# dPrune: Unsupervised Dataset Pruning Example with K-Means Clustering

This notebook demonstrates how to use the **KMeansCentroidDistanceScorer** in `dPrune`. This is a unsupervised pruning method that scores examples based on their distance to cluster centroids in embedding space. Variants of this method appear in the following papers:
1.  [Beyond neural scaling laws:
beating power law scaling via data pruning](https://arxiv.org/pdf/2206.14486)
2. [Self-Supervised Dataset Pruning for Efficient Training in Audio Anti-spoofing](https://www.isca-archive.org/interspeech_2023/azeemi23_interspeech.pdf)

## Key Concepts:
- **Unsupervised**: No external labels required for scoring.
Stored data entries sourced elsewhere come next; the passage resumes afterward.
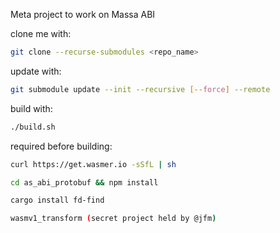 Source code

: Meta project to work on Massa ABI

clone me with:
```bash
git clone --recurse-submodules <repo_name>
```

update with:
```bash
git submodule update --init --recursive [--force] --remote
```

build with:
```bash
./build.sh
```

required before building:
```bash
curl https://get.wasmer.io -sSfL | sh

cd as_abi_protobuf && npm install

cargo install fd-find

wasmv1_transform (secret project held by @jfm)
```
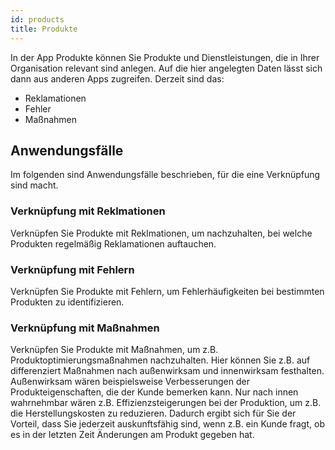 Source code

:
 ```yaml
---
id: products
title: Produkte
---
```


In der App Produkte können Sie Produkte und Dienstleistungen, die in Ihrer Organisation relevant sind anlegen. Auf die hier angelegten Daten lässt sich dann aus anderen Apps zugreifen.
Derzeit sind das:

- Reklamationen
- Fehler
- Maßnahmen

## Anwendungsfälle

Im folgenden sind Anwendungsfälle beschrieben, für die eine Verknüpfung sind macht.

### Verknüpfung mit Reklmationen

Verknüpfen Sie Produkte mit Reklmationen, um nachzuhalten, bei welche Produkten regelmäßig Reklamationen auftauchen.

### Verknüpfung mit Fehlern

Verknüpfen Sie Produkte mit Fehlern, um Fehlerhäufigkeiten bei bestimmten Produkten zu identifizieren.

### Verknüpfung mit Maßnahmen

Verknüpfen Sie Produkte mit Maßnahmen, um z.B. Produktoptimierungsmaßnahmen nachzuhalten. Hier können Sie z.B. auf differenziert Maßnahmen nach außenwirksam und innenwirksam festhalten. Außenwirksam wären beispielsweise Verbesserungen der Produkteigenschaften, die der Kunde bemerken kann.
Nur nach innen wahrnehmbar wären z.B. Effizienzsteigerungen bei der Produktion, um z.B. die Herstellungskosten zu reduzieren.
Dadurch ergibt sich für Sie der Vorteil, dass Sie jederzeit auskunftsfähig sind, wenn z.B. ein Kunde fragt, ob es in der letzten Zeit Änderungen am Produkt gegeben hat.
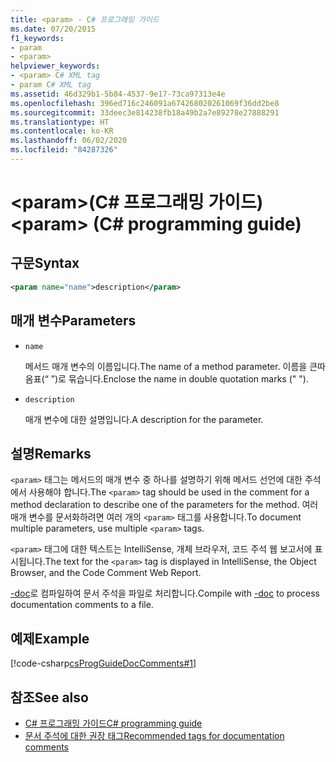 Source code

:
 ```yaml
---
title: <param> - C# 프로그래밍 가이드
ms.date: 07/20/2015
f1_keywords:
- param
- <param>
helpviewer_keywords:
- <param> C# XML tag
- param C# XML tag
ms.assetid: 46d329b1-5b84-4537-9e17-73ca97313e4e
ms.openlocfilehash: 396ed716c246091a674268020261069f36dd2be8
ms.sourcegitcommit: 33deec3e814238fb18a49b2a7e89278e27888291
ms.translationtype: HT
ms.contentlocale: ko-KR
ms.lasthandoff: 06/02/2020
ms.locfileid: "84287326"
---
```

# <a name="param-c-programming-guide"></a><span data-ttu-id="1b8d9-102">\<param>(C# 프로그래밍 가이드)</span><span class="sxs-lookup"><span data-stu-id="1b8d9-102">\<param> (C# programming guide)</span></span>

## <a name="syntax"></a><span data-ttu-id="1b8d9-103">구문</span><span class="sxs-lookup"><span data-stu-id="1b8d9-103">Syntax</span></span>

```xml
<param name="name">description</param>
```

## <a name="parameters"></a><span data-ttu-id="1b8d9-104">매개 변수</span><span class="sxs-lookup"><span data-stu-id="1b8d9-104">Parameters</span></span>

- `name`

  <span data-ttu-id="1b8d9-105">메서드 매개 변수의 이름입니다.</span><span class="sxs-lookup"><span data-stu-id="1b8d9-105">The name of a method parameter.</span></span> <span data-ttu-id="1b8d9-106">이름을 큰따옴표(“ ”)로 묶습니다.</span><span class="sxs-lookup"><span data-stu-id="1b8d9-106">Enclose the name in double quotation marks (" ").</span></span>

- `description`

  <span data-ttu-id="1b8d9-107">매개 변수에 대한 설명입니다.</span><span class="sxs-lookup"><span data-stu-id="1b8d9-107">A description for the parameter.</span></span>

## <a name="remarks"></a><span data-ttu-id="1b8d9-108">설명</span><span class="sxs-lookup"><span data-stu-id="1b8d9-108">Remarks</span></span>

<span data-ttu-id="1b8d9-109">`<param>` 태그는 메서드의 매개 변수 중 하나를 설명하기 위해 메서드 선언에 대한 주석에서 사용해야 합니다.</span><span class="sxs-lookup"><span data-stu-id="1b8d9-109">The `<param>` tag should be used in the comment for a method declaration to describe one of the parameters for the method.</span></span> <span data-ttu-id="1b8d9-110">여러 매개 변수를 문서화하려면 여러 개의 `<param>` 태그를 사용합니다.</span><span class="sxs-lookup"><span data-stu-id="1b8d9-110">To document multiple parameters, use multiple `<param>` tags.</span></span>

<span data-ttu-id="1b8d9-111">`<param>` 태그에 대한 텍스트는 IntelliSense, 개체 브라우저, 코드 주석 웹 보고서에 표시됩니다.</span><span class="sxs-lookup"><span data-stu-id="1b8d9-111">The text for the `<param>` tag is displayed in IntelliSense, the Object Browser, and the Code Comment Web Report.</span></span>

<span data-ttu-id="1b8d9-112">[-doc](../../language-reference/compiler-options/doc-compiler-option.md)로 컴파일하여 문서 주석을 파일로 처리합니다.</span><span class="sxs-lookup"><span data-stu-id="1b8d9-112">Compile with [-doc](../../language-reference/compiler-options/doc-compiler-option.md) to process documentation comments to a file.</span></span>

## <a name="example"></a><span data-ttu-id="1b8d9-113">예제</span><span class="sxs-lookup"><span data-stu-id="1b8d9-113">Example</span></span>

[!code-csharp[csProgGuideDocComments#1](~/samples/snippets/csharp/VS_Snippets_VBCSharp/csProgGuideDocComments/CS/DocComments.cs#1)]

## <a name="see-also"></a><span data-ttu-id="1b8d9-114">참조</span><span class="sxs-lookup"><span data-stu-id="1b8d9-114">See also</span></span>

- [<span data-ttu-id="1b8d9-115">C# 프로그래밍 가이드</span><span class="sxs-lookup"><span data-stu-id="1b8d9-115">C# programming guide</span></span>](../index.md)
- [<span data-ttu-id="1b8d9-116">문서 주석에 대한 권장 태그</span><span class="sxs-lookup"><span data-stu-id="1b8d9-116">Recommended tags for documentation comments</span></span>](./recommended-tags-for-documentation-comments.md)
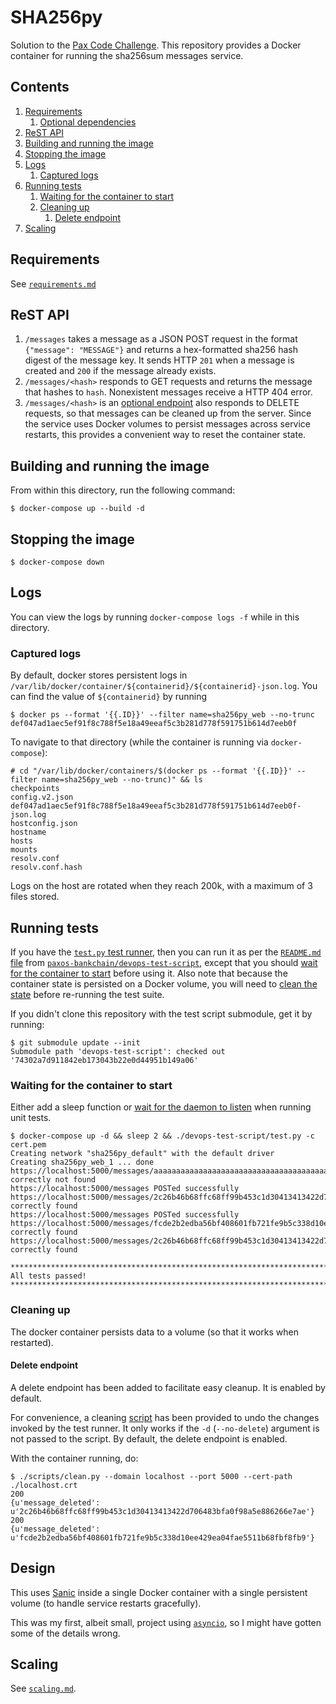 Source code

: # SHA256py

Solution to the
[Pax Code Challenge](https://www.dropbox.com/s/lyy5btonatq09wx/DevOps%20Engineer.pdf?dl=0).
This repository provides a Docker container for running the sha256sum messages
service.

## Contents

1. [Requirements](./docs/requirements.md#requirements)
   1. [Optional dependencies](./docs/requirements.md#optional-dependencies)
1. [ReST API](#rest-api)
1. [Building and running the image](#building-and-running-the-image)
1. [Stopping the image](#stopping-the-image)
1. [Logs](#logs)
   1. [Captured logs](#captured-logs)
1. [Running tests](#running-tests)
   1. [Waiting for the container to start](#waiting-for-the-container-to-start)
   1. [Cleaning up](#cleaning-up)
      1. [Delete endpoint](#delete-endpoint)
1. [Scaling](./docs/scaling.md#scaling)

## Requirements

See [`requirements.md`](./docs/requirements.md)

## ReST API

1. `/messages` takes a message as a JSON POST request in the format
   `{"message": "MESSAGE"}` and returns a hex-formatted sha256 hash digest
   of the message key. It sends HTTP `201` when a message is created and `200`
   if the message already exists.
2. `/messages/<hash>` responds to GET requests and returns the message that
   hashes to `hash`. Nonexistent messages receive a HTTP 404 error.
3. `/messages/<hash>` is an [optional endpoint](#delete-endpoint) also responds
   to DELETE requests, so that messages can be cleaned up from the server.
   Since the service uses Docker volumes to persist messages across service
   restarts, this provides a convenient way to reset the container state.

## Building and running the image

From within this directory, run the following command:

```console
$ docker-compose up --build -d
```

## Stopping the image

```console
$ docker-compose down
```

## Logs

You can view the logs by running `docker-compose logs -f` while in this
directory.

### Captured logs

By default, docker stores persistent logs in
`/var/lib/docker/container/${containerid}/${containerid}-json.log`.
You can find the value of `${containerid}` by running

```console
$ docker ps --format '{{.ID}}' --filter name=sha256py_web --no-trunc
def047ad1aec5ef91f8c788f5e18a49eeaf5c3b281d778f591751b614d7eeb0f
```

To navigate to that directory (while the container is running via
`docker-compose`):

```console
# cd "/var/lib/docker/containers/$(docker ps --format '{{.ID}}' --filter name=sha256py_web --no-trunc)" && ls
checkpoints
config.v2.json
def047ad1aec5ef91f8c788f5e18a49eeaf5c3b281d778f591751b614d7eeb0f-json.log
hostconfig.json
hostname
hosts
mounts
resolv.conf
resolv.conf.hash
```

Logs on the host are rotated when they reach 200k, with a maximum of 3 files
stored.

## Running tests

If you have the
[`test.py` test runner](https://github.com/paxos-bankchain/devops-test-script/blob/74302a7d911842eb173043b22e0d44951b149a06/test.py),
then you can run it as per the
[`README.md` file](https://github.com/paxos-bankchain/devops-test-script/blob/74302a7d911842eb173043b22e0d44951b149a06/README.md)
from
[`paxos-bankchain/devops-test-script`](https://github.com/paxos-bankchain/devops-test-script),
except that you should [wait for the container to start](./docs/waiting.md) before
using it. Also note that because the container state is persisted on a Docker
volume, you will need to [clean the state](#cleaning-up) before re-running the
test suite.

If you didn't clone this repository with the test script submodule, get it by
running:

```console
$ git submodule update --init
Submodule path 'devops-test-script': checked out '74302a7d911842eb173043b22e0d44951b149a06'
```

### Waiting for the container to start

Either add a sleep function or [wait for the daemon to listen](./docs/waiting.md) when
running unit tests.

```console
$ docker-compose up -d && sleep 2 && ./devops-test-script/test.py -c cert.pem
Creating network "sha256py_default" with the default driver
Creating sha256py_web_1 ... done
https://localhost:5000/messages/aaaaaaaaaaaaaaaaaaaaaaaaaaaaaaaaaaaaaaaaaaaaaaaaaaaaaaaaaaaaaaaa correctly not found
https://localhost:5000/messages POSTed successfully
https://localhost:5000/messages/2c26b46b68ffc68ff99b453c1d30413413422d706483bfa0f98a5e886266e7ae correctly found
https://localhost:5000/messages POSTed successfully
https://localhost:5000/messages/fcde2b2edba56bf408601fb721fe9b5c338d10ee429ea04fae5511b68fbf8fb9 correctly found
https://localhost:5000/messages/2c26b46b68ffc68ff99b453c1d30413413422d706483bfa0f98a5e886266e7ae correctly found

***************************************************************************
All tests passed!
***************************************************************************
```

### Cleaning up

The docker container persists data to a volume (so that it works when
restarted).

#### Delete endpoint

A delete endpoint has been added to facilitate easy cleanup. It is enabled by
default.

For convenience, a cleaning
[script](./scripts/clean.py)
has been provided to undo the changes invoked by the test runner.
It only works if the `-d` (`--no-delete`) argument is not passed to the script.
By default, the delete endpoint is enabled.

With the container running, do:

```console
$ ./scripts/clean.py --domain localhost --port 5000 --cert-path ./localhost.crt
200
{u'message_deleted': u'2c26b46b68ffc68ff99b453c1d30413413422d706483bfa0f98a5e886266e7ae'}
200
{u'message_deleted': u'fcde2b2edba56bf408601fb721fe9b5c338d10ee429ea04fae5511b68fbf8fb9'}
```

## Design

This uses [Sanic](https://github.com/channelcat/sanic) inside a single Docker
container with a single persistent volume (to handle service restarts
gracefully).

This was my first, albeit small, project using
[`asyncio`](https://docs.python.org/3/library/asyncio.html),
so I might have gotten some of the details wrong.

## Scaling

See [`scaling.md`](./docs/scaling.md).
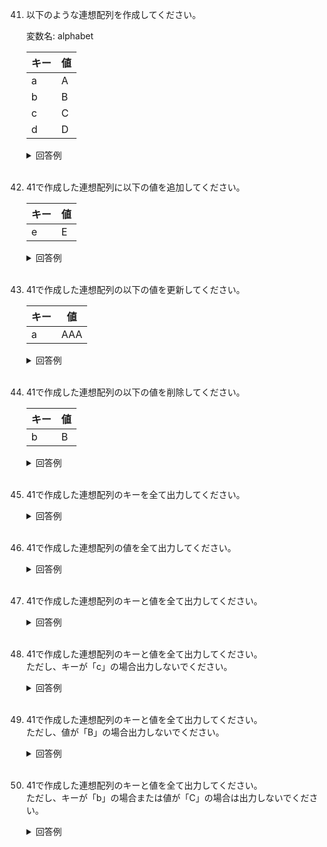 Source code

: 41. 以下のような連想配列を作成してください。  

	変数名: alphabet
	
	|キー|値|
	|---|---|
	|a|A|
	|b|B|
	|c|C|
	|d|D|

	<details><summary>回答例</summary><div>
		
	```
	var alphabet = {"a": "A", "b": "B", "c": "C", "d": "D"};
	```
		
	</div></details>
	

	<br>
	
42. 41で作成した連想配列に以下の値を追加してください。  
	
	|キー|値|
	|---|---|
	|e|E|

	<details><summary>回答例</summary><div>
		
	```
	alphabet["e"] = "E";
	```
		
	</div></details>
	

	<br>
	
	
43. 41で作成した連想配列の以下の値を更新してください。  
	
	|キー|値|
	|---|---|
	|a|AAA|

	<details><summary>回答例</summary><div>
		
	```
	alphabet["a"] = "AAA";
	```
		
	</div></details>
	

	<br>
	
44. 41で作成した連想配列の以下の値を削除してください。  
	
	|キー|値|
	|---|---|
	|b|B|

	<details><summary>回答例</summary><div>
		
	```
	delete alphabet["b"];
	```
		
	</div></details>
	

	<br>
	
45. 41で作成した連想配列のキーを全て出力してください。 

	<details><summary>回答例</summary><div>
		
	```
	for (var key in alphabet) {
	    console.log(key);
	}
	```
		
	</div></details>
	

	<br>
	

	
46. 41で作成した連想配列の値を全て出力してください。   

	<details><summary>回答例</summary><div>
		
	```
	for (var key in alphabet) {
	    console.log(alphabet[key]);
	}
	```
		
	</div></details>
	

	<br>
	
47. 41で作成した連想配列のキーと値を全て出力してください。   

	<details><summary>回答例</summary><div>
		
	```
	for (var key in alphabet) {
	    console.log(key + ":" + alphabet[key]);
	}
	```
		
	</div></details>
	

	<br>
	
48. 41で作成した連想配列のキーと値を全て出力してください。   
ただし、キーが「c」の場合出力しないでください。

	<details><summary>回答例</summary><div>
		
	```
	for (var key in alphabet) {
	    if (key != "c") {
	        console.log(key + ":" + alphabet[key]);
	    }
	}
	```
		
	</div></details>
	

	<br>

49. 41で作成した連想配列のキーと値を全て出力してください。   
ただし、値が「B」の場合出力しないでください。

	<details><summary>回答例</summary><div>
		
	```
	for (var key in alphabet) {
	    if (alphabet[key] != "B") {
	        console.log(key + ":" + alphabet[key]);
	    }
	}
	```
		
	</div></details>
	

	<br>
	
50. 41で作成した連想配列のキーと値を全て出力してください。   
ただし、キーが「b」の場合または値が「C」の場合は出力しないでください。

	<details><summary>回答例</summary><div>
		
	```
	for (var key in alphabet) {
	    if (key != "b" && alphabet[key] != "C") {
	        console.log(key + ":" + alphabet[key]);
	    }
	}
	```
		
	</div></details>
	

	<br>
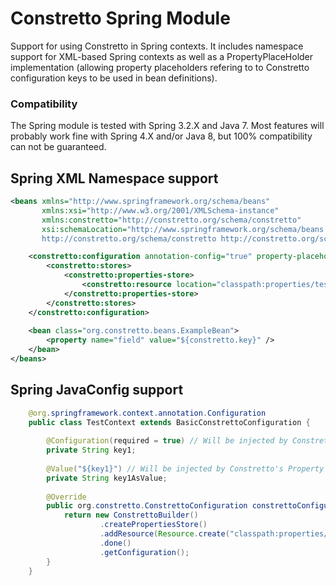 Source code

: Constretto Spring Module
========================

Support for using Constretto in Spring contexts. It includes namespace support for XML-based Spring contexts as well 
as a PropertyPlaceHolder implementation (allowing property placeholders refering to to Constretto configuration keys 
to be used in bean definitions).

### Compatibility
The Spring module is tested with Spring 3.2.X and Java 7. Most features will probably work fine with Spring 4.X and/or Java 8, but 100% compatibility can not be guaranteed.  


Spring XML Namespace support
----------------------------

```xml
<beans xmlns="http://www.springframework.org/schema/beans"
       xmlns:xsi="http://www.w3.org/2001/XMLSchema-instance"
       xmlns:constretto="http://constretto.org/schema/constretto"
       xsi:schemaLocation="http://www.springframework.org/schema/beans http://www.springframework.org/schema/beans/spring-beans.xsd
       http://constretto.org/schema/constretto http://constretto.org/schema/constretto/constretto-1.2.xsd">

    <constretto:configuration annotation-config="true" property-placeholder="true">
        <constretto:stores>
            <constretto:properties-store>
                <constretto:resource location="classpath:properties/test1.properties"/>
            </constretto:properties-store>
        </constretto:stores>
    </constretto:configuration>
    
    <bean class="org.constretto.beans.ExampleBean">
        <property name="field" value="${constretto.key}" />
    </bean>
</beans>
```

Spring JavaConfig support
----------------------------
```java
    @org.springframework.context.annotation.Configuration
    public class TestContext extends BasicConstrettoConfiguration {
    
        @Configuration(required = true) // Will be injected by Constretto's Configuration processor
        private String key1;
    
        @Value("${key1}") // Will be injected by Constretto's Property placeholder processor
        private String key1AsValue;
    
        @Override
        public org.constretto.ConstrettoConfiguration constrettoConfiguration() {
            return new ConstrettoBuilder()
                    .createPropertiesStore()
                    .addResource(Resource.create("classpath:properties/test1.properties"))
                    .done()
                    .getConfiguration();
        }
    }
```

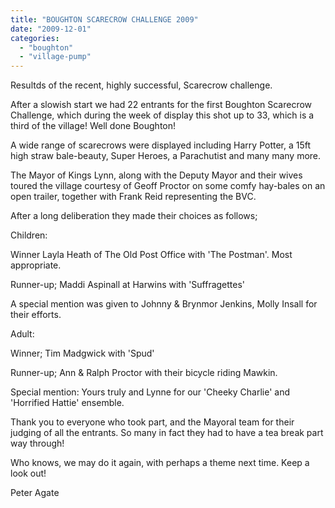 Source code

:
 ```yaml
---
title: "BOUGHTON SCARECROW CHALLENGE 2009"
date: "2009-12-01"
categories: 
  - "boughton"
  - "village-pump"
---
```


Resultds of the recent, highly successful, Scarecrow challenge.

After a slowish start we had 22 entrants for the first Boughton Scarecrow Challenge, which during the week of display this shot up to 33, which is a third of the village! Well done Boughton!

A wide range of scarecrows were displayed including Harry Potter, a 15ft high straw bale-beauty, Super Heroes, a Parachutist and many many more.

The Mayor of Kings Lynn, along with the Deputy Mayor and their wives toured the village courtesy of Geoff Proctor on some comfy hay-bales on an open trailer, together with Frank Reid representing the BVC.

After a long deliberation they made their choices as follows;

Children:

Winner Layla Heath of The Old Post Office with 'The Postman'. Most appropriate.

Runner-up; Maddi Aspinall at Harwins with 'Suffragettes'

A special mention was given to Johnny & Brynmor Jenkins, Molly Insall for their efforts.

Adult:

Winner; Tim Madgwick with 'Spud'

Runner-up; Ann & Ralph Proctor with their bicycle riding Mawkin.

Special mention: Yours truly and Lynne for our 'Cheeky Charlie' and 'Horrified Hattie' ensemble.

Thank you to everyone who took part, and the Mayoral team for their judging of all the entrants. So many in fact they had to have a tea break part way through!

Who knows, we may do it again, with perhaps a theme next time. Keep a look out!

Peter Agate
Some papers refer to this as a *self-supervised* pruning method as well.
- **Embedding-based**: Uses transformer model embeddings
- **Clustering**: Groups similar examples and measures distances to centroids
- **Distance scoring**: Examples closer to centroids get lower scores (more representative)


## 1. Setup and Installation


In [None]:
# Install required packages if needed
# !pip install -e .[test]
!pip install transformers torch scikit-learn tqdm accelerate

!pip install -U datasets huggingface_hub fsspec

In [3]:
import torch
import numpy as np
import matplotlib.pyplot as plt
import seaborn as sns
from datasets import Dataset, load_dataset
from transformers import AutoTokenizer, AutoModel
from sklearn.decomposition import PCA
import random

from dprune.scorers.unsupervised import KMeansCentroidDistanceScorer, _get_embeddings
from dprune.pruners.selection import TopKPruner, BottomKPruner, StratifiedPruner
from dprune.pipeline import PruningPipeline


## 2. Load the Dataset

We'll load the emotion dataset for classification


In [11]:
# Load the TREC dataset from Hugging Face
from datasets import load_dataset
import random

dataset = load_dataset("dair-ai/emotion", split="train")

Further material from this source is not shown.